EXERCISE = Without the pictures, can you quote each line below exactly?
⁂
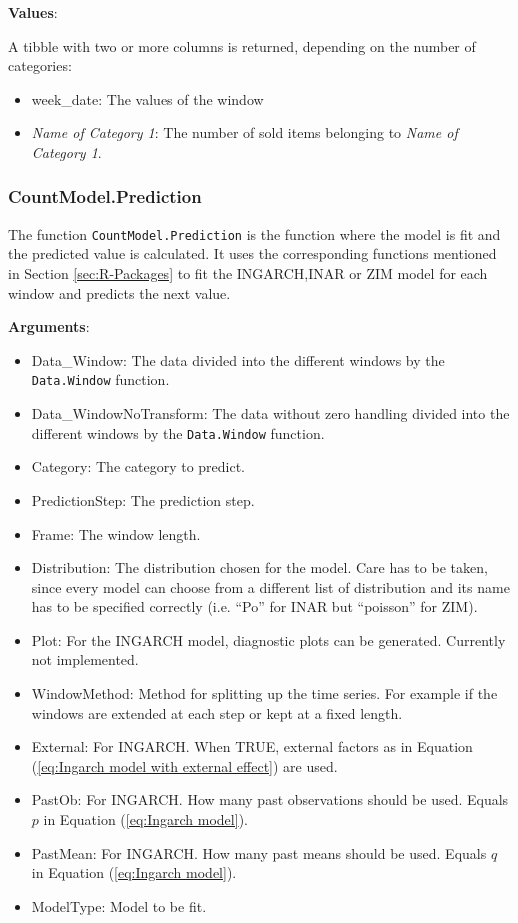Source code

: \textbf{Values}:

A tibble with two or more columns is returned, depending on the number of categories: 

\begin{itemize}
	\item week\_date: The values of the window
	\item \textit{Name of Category 1}: The number of sold items belonging to \textit{Name of Category 1}.
\end{itemize}

\subsubsection{CountModel.Prediction}
\label{sec:CountModel.Prediction}

The function \texttt{CountModel.Prediction} is the function where the model is fit and the predicted value is calculated. It uses the corresponding functions mentioned in Section \ref{sec:R-Packages} to fit the INGARCH,INAR or ZIM model for each window and predicts the next value. 

\textbf{Arguments}:

\begin{itemize}
	\item Data\_Window: The data divided into the different windows by the \texttt{Data.Window} function.
	\item Data\_WindowNoTransform: The data without zero handling divided into the different windows by the \texttt{Data.Window} function.
  \item Category: The category to predict. 
  \item PredictionStep: The prediction step.
  \item Frame: The window length.
  \item Distribution: The distribution chosen for the model. Care has to be taken, since every model can choose from a different list of distribution and its name has to be specified correctly (i.e. "`Po"' for INAR but "`poisson"' for ZIM). 
  \item Plot: For the INGARCH model, diagnostic plots can be generated. Currently not implemented.
  \item WindowMethod: Method for splitting up the time series. For example if the windows are extended at each step or kept at a fixed length.
  \item External: For INGARCH. When TRUE, external factors as in Equation (\ref{eq:Ingarch model with external effect}) are used.
  \item PastOb: For INGARCH. How many past observations should be used. Equals $p$ in Equation (\ref{eq:Ingarch model}).
  \item PastMean: For INGARCH. How many past means should be used. Equals $q$ in Equation (\ref{eq:Ingarch model}).
  \item ModelType: Model to be fit. 
\end{itemize}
⁂
SOLUTION TO THIS TASK =
Source code

: \textbf{Values}:

A tibble with two or more columns is returned, depending on the number of categories: 

\begin{itemize}
	\item week\_date: The values of the window
	\item \textit{Name of Category 1}: The number of sold items belonging to \textit{Name of Category 1}.
\end{itemize}

\subsubsection{CountModel.Prediction}
\label{sec:CountModel.Prediction}

The function \texttt{CountModel.Prediction} is the function where the model is fit and the predicted value is calculated. It uses the corresponding functions mentioned in Section \ref{sec:R-Packages} to fit the INGARCH,INAR or ZIM model for each window and predicts the next value. 

\textbf{Arguments}:

\begin{itemize}
	\item Data\_Window: The data divided into the different windows by the \texttt{Data.Window} function.
	\item Data\_WindowNoTransform: The data without zero handling divided into the different windows by the \texttt{Data.Window} function.
  \item Category: The category to predict. 
  \item PredictionStep: The prediction step.
  \item Frame: The window length.
  \item Distribution: The distribution chosen for the model. Care has to be taken, since every model can choose from a different list of distribution and its name has to be specified correctly (i.e. "`Po"' for INAR but "`poisson"' for ZIM). 
  \item Plot: For the INGARCH model, diagnostic plots can be generated. Currently not implemented.
  \item WindowMethod: Method for splitting up the time series. For example if the windows are extended at each step or kept at a fixed length.
  \item External: For INGARCH. When TRUE, external factors as in Equation (\ref{eq:Ingarch model with external effect}) are used.
  \item PastOb: For INGARCH. How many past observations should be used. Equals $p$ in Equation (\ref{eq:Ingarch model}).
  \item PastMean: For INGARCH. How many past means should be used. Equals $q$ in Equation (\ref{eq:Ingarch model}).
  \item ModelType: Model to be fit. 
\end{itemize}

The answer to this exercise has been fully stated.